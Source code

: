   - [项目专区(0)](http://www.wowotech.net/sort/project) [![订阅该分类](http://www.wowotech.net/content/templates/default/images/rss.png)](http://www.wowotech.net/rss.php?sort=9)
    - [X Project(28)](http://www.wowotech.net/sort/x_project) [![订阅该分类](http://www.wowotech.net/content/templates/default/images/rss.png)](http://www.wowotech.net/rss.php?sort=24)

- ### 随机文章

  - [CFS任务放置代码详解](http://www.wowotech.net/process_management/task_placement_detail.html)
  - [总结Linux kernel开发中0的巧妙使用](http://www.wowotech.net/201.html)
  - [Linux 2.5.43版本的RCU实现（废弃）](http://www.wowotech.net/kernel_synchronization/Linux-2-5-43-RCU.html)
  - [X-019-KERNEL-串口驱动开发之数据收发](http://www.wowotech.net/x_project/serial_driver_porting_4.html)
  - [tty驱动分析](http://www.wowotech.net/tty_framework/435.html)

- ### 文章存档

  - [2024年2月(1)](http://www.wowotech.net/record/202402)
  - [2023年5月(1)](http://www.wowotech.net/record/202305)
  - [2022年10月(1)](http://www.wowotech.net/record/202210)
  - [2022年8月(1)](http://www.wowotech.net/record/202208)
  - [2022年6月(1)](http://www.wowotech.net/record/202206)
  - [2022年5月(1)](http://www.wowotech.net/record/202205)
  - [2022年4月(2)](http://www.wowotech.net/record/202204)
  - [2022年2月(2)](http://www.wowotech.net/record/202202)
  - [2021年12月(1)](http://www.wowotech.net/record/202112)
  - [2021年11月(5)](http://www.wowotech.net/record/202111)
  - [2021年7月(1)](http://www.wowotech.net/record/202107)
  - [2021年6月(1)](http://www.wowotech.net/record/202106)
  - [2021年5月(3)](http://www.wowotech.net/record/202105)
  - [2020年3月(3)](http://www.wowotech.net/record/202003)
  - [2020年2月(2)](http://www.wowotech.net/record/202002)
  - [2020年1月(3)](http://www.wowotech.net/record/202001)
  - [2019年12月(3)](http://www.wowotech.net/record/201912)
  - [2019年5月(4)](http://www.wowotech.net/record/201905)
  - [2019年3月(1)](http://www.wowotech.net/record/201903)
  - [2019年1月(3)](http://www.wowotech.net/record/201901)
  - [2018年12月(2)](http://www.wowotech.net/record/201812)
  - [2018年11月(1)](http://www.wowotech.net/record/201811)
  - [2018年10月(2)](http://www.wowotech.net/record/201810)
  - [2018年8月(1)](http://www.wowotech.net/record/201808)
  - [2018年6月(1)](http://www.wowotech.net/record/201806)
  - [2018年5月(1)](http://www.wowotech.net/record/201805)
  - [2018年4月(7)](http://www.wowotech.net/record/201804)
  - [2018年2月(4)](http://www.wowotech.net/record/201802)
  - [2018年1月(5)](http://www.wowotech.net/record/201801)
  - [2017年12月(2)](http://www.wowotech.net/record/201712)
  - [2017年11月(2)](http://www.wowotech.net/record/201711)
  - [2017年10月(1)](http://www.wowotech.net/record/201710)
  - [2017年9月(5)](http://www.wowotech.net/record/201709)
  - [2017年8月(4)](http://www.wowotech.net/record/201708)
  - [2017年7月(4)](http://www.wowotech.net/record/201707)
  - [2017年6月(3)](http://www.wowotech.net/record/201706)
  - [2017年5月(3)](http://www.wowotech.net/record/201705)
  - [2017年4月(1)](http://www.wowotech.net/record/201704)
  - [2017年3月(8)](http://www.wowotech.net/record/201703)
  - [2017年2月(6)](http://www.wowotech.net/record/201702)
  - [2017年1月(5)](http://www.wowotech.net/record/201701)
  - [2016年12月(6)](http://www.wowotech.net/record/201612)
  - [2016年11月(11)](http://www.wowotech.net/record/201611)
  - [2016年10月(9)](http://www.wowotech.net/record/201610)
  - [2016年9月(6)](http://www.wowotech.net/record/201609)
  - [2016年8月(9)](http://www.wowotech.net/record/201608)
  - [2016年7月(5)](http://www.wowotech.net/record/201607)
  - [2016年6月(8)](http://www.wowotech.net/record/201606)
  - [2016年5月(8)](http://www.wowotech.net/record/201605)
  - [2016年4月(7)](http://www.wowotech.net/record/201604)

========================

**What you have to do**
In the entries above, find every line holding the word "sort" and copy it out.

**Written response**
:   - [项目专区(0)](http://www.wowotech.net/sort/project) [![订阅该分类](http://www.wowotech.net/content/templates/default/images/rss.png)](http://www.wowotech.net/rss.php?sort=9)
    - [X Project(28)](http://www.wowotech.net/sort/x_project) [![订阅该分类](http://www.wowotech.net/content/templates/default/images/rss.png)](http://www.wowotech.net/rss.php?sort=24)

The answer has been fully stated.